*** Given data ***

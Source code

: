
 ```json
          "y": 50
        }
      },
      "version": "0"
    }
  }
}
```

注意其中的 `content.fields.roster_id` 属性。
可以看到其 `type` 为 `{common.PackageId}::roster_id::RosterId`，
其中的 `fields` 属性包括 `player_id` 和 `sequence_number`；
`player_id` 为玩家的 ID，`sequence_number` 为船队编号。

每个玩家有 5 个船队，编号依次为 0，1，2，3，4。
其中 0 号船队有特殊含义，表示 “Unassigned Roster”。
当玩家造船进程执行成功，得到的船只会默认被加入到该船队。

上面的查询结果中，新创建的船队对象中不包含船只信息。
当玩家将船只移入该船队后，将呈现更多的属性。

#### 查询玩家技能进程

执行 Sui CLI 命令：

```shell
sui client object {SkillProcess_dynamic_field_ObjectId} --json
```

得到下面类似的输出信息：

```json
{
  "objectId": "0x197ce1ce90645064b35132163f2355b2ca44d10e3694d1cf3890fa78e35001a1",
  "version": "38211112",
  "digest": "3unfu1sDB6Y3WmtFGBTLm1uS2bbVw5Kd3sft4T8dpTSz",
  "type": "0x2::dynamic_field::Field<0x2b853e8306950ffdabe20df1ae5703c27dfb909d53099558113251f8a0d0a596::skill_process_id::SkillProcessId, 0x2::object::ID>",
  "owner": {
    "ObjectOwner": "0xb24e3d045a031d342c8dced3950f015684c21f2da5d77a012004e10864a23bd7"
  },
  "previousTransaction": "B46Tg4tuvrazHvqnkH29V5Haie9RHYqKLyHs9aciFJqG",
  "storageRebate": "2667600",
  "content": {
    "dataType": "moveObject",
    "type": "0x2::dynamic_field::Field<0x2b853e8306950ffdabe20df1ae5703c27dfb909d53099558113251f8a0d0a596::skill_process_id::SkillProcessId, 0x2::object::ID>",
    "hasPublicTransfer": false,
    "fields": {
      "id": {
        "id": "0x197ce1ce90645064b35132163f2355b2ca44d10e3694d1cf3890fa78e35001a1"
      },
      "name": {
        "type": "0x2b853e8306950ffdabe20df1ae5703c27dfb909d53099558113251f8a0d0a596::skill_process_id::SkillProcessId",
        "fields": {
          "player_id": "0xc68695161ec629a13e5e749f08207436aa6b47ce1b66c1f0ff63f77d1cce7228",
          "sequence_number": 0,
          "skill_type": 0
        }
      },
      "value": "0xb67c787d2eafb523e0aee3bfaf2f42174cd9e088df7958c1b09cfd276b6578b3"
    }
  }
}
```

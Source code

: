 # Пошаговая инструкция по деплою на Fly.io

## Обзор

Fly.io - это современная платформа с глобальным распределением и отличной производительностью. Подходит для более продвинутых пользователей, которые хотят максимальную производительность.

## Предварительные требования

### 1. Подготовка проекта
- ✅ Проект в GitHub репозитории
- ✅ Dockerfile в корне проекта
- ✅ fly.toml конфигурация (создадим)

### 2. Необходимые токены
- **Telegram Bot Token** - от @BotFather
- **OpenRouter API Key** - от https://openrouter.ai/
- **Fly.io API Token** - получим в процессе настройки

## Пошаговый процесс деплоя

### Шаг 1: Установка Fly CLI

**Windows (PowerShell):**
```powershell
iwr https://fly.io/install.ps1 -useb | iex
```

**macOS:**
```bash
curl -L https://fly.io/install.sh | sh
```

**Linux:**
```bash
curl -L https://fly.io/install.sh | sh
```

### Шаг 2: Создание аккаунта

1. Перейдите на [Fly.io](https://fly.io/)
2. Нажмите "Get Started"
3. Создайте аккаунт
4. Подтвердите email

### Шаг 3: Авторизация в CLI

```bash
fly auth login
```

*** End of Given data ***

## Problem details
The full set of records is to be written out once more, word for word.

## Result of the exercise
Source code

:
 ```json
          "y": 50
        }
      },
      "version": "0"
    }
  }
}
```

注意其中的 `content.fields.roster_id` 属性。
可以看到其 `type` 为 `{common.PackageId}::roster_id::RosterId`，
其中的 `fields` 属性包括 `player_id` 和 `sequence_number`；
`player_id` 为玩家的 ID，`sequence_number` 为船队编号。

每个玩家有 5 个船队，编号依次为 0，1，2，3，4。
其中 0 号船队有特殊含义，表示 “Unassigned Roster”。
当玩家造船进程执行成功，得到的船只会默认被加入到该船队。

上面的查询结果中，新创建的船队对象中不包含船只信息。
当玩家将船只移入该船队后，将呈现更多的属性。

#### 查询玩家技能进程

执行 Sui CLI 命令：

```shell
sui client object {SkillProcess_dynamic_field_ObjectId} --json
```

得到下面类似的输出信息：

```json
{
  "objectId": "0x197ce1ce90645064b35132163f2355b2ca44d10e3694d1cf3890fa78e35001a1",
  "version": "38211112",
  "digest": "3unfu1sDB6Y3WmtFGBTLm1uS2bbVw5Kd3sft4T8dpTSz",
  "type": "0x2::dynamic_field::Field<0x2b853e8306950ffdabe20df1ae5703c27dfb909d53099558113251f8a0d0a596::skill_process_id::SkillProcessId, 0x2::object::ID>",
  "owner": {
    "ObjectOwner": "0xb24e3d045a031d342c8dced3950f015684c21f2da5d77a012004e10864a23bd7"
  },
  "previousTransaction": "B46Tg4tuvrazHvqnkH29V5Haie9RHYqKLyHs9aciFJqG",
  "storageRebate": "2667600",
  "content": {
    "dataType": "moveObject",
    "type": "0x2::dynamic_field::Field<0x2b853e8306950ffdabe20df1ae5703c27dfb909d53099558113251f8a0d0a596::skill_process_id::SkillProcessId, 0x2::object::ID>",
    "hasPublicTransfer": false,
    "fields": {
      "id": {
        "id": "0x197ce1ce90645064b35132163f2355b2ca44d10e3694d1cf3890fa78e35001a1"
      },
      "name": {
        "type": "0x2b853e8306950ffdabe20df1ae5703c27dfb909d53099558113251f8a0d0a596::skill_process_id::SkillProcessId",
        "fields": {
          "player_id": "0xc68695161ec629a13e5e749f08207436aa6b47ce1b66c1f0ff63f77d1cce7228",
          "sequence_number": 0,
          "skill_type": 0
        }
      },
      "value": "0xb67c787d2eafb523e0aee3bfaf2f42174cd9e088df7958c1b09cfd276b6578b3"
    }
  }
}
```

Source code

: # Пошаговая инструкция по деплою на Fly.io

## Обзор

Fly.io - это современная платформа с глобальным распределением и отличной производительностью. Подходит для более продвинутых пользователей, которые хотят максимальную производительность.

## Предварительные требования

### 1. Подготовка проекта
- ✅ Проект в GitHub репозитории
- ✅ Dockerfile в корне проекта
- ✅ fly.toml конфигурация (создадим)

### 2. Необходимые токены
- **Telegram Bot Token** - от @BotFather
- **OpenRouter API Key** - от https://openrouter.ai/
- **Fly.io API Token** - получим в процессе настройки

## Пошаговый процесс деплоя

### Шаг 1: Установка Fly CLI

**Windows (PowerShell):**
```powershell
iwr https://fly.io/install.ps1 -useb | iex
```

**macOS:**
```bash
curl -L https://fly.io/install.sh | sh
```

**Linux:**
```bash
curl -L https://fly.io/install.sh | sh
```

### Шаг 2: Создание аккаунта

1. Перейдите на [Fly.io](https://fly.io/)
2. Нажмите "Get Started"
3. Создайте аккаунт
4. Подтвердите email

### Шаг 3: Авторизация в CLI

```bash
fly auth login
```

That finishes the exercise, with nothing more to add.